**Stored dataset items:**
BEGIN

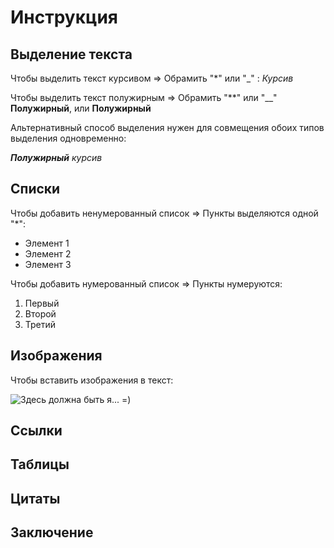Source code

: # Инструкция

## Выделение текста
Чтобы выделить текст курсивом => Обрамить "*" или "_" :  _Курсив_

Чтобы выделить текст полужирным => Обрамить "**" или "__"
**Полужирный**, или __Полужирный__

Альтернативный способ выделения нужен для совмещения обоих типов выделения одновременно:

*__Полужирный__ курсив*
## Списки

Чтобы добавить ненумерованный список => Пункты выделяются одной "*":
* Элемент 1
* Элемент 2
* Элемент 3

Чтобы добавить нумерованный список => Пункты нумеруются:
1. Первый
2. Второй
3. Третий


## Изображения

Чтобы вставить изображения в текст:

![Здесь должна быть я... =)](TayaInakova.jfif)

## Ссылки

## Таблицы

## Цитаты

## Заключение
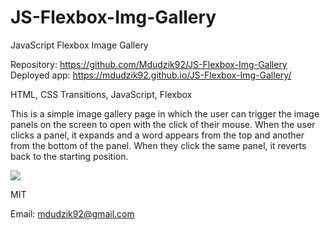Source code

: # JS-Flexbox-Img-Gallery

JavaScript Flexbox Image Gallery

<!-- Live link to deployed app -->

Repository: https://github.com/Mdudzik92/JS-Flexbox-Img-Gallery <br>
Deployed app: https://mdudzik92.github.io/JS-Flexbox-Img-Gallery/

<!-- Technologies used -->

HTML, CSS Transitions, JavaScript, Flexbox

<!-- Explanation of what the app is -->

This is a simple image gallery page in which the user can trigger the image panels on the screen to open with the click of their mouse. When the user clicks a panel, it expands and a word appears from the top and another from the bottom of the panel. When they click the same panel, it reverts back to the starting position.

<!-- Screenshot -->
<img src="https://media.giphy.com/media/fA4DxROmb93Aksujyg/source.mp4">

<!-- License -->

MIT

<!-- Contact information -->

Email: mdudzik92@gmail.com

END

**PROBLEM DETAILS:** Omit every picture, then repeat the remaining data exactly as it appears above.

**SOLUTION BELOW:**
Source code

: # Инструкция

## Выделение текста
Чтобы выделить текст курсивом => Обрамить "*" или "_" :  _Курсив_

Чтобы выделить текст полужирным => Обрамить "**" или "__"
**Полужирный**, или __Полужирный__

Альтернативный способ выделения нужен для совмещения обоих типов выделения одновременно:

*__Полужирный__ курсив*
## Списки

Чтобы добавить ненумерованный список => Пункты выделяются одной "*":
* Элемент 1
* Элемент 2
* Элемент 3

Чтобы добавить нумерованный список => Пункты нумеруются:
1. Первый
2. Второй
3. Третий


## Изображения

Чтобы вставить изображения в текст:

![Здесь должна быть я... =)](TayaInakova.jfif)

## Ссылки

## Таблицы

## Цитаты

## Заключение
Source code

: # JS-Flexbox-Img-Gallery

JavaScript Flexbox Image Gallery

<!-- Live link to deployed app -->

Repository: https://github.com/Mdudzik92/JS-Flexbox-Img-Gallery <br>
Deployed app: https://mdudzik92.github.io/JS-Flexbox-Img-Gallery/

<!-- Technologies used -->

HTML, CSS Transitions, JavaScript, Flexbox

<!-- Explanation of what the app is -->

This is a simple image gallery page in which the user can trigger the image panels on the screen to open with the click of their mouse. When the user clicks a panel, it expands and a word appears from the top and another from the bottom of the panel. When they click the same panel, it reverts back to the starting position.

<!-- Screenshot -->
<img src="https://media.giphy.com/media/fA4DxROmb93Aksujyg/source.mp4">

<!-- License -->

MIT

<!-- Contact information -->

Email: mdudzik92@gmail.com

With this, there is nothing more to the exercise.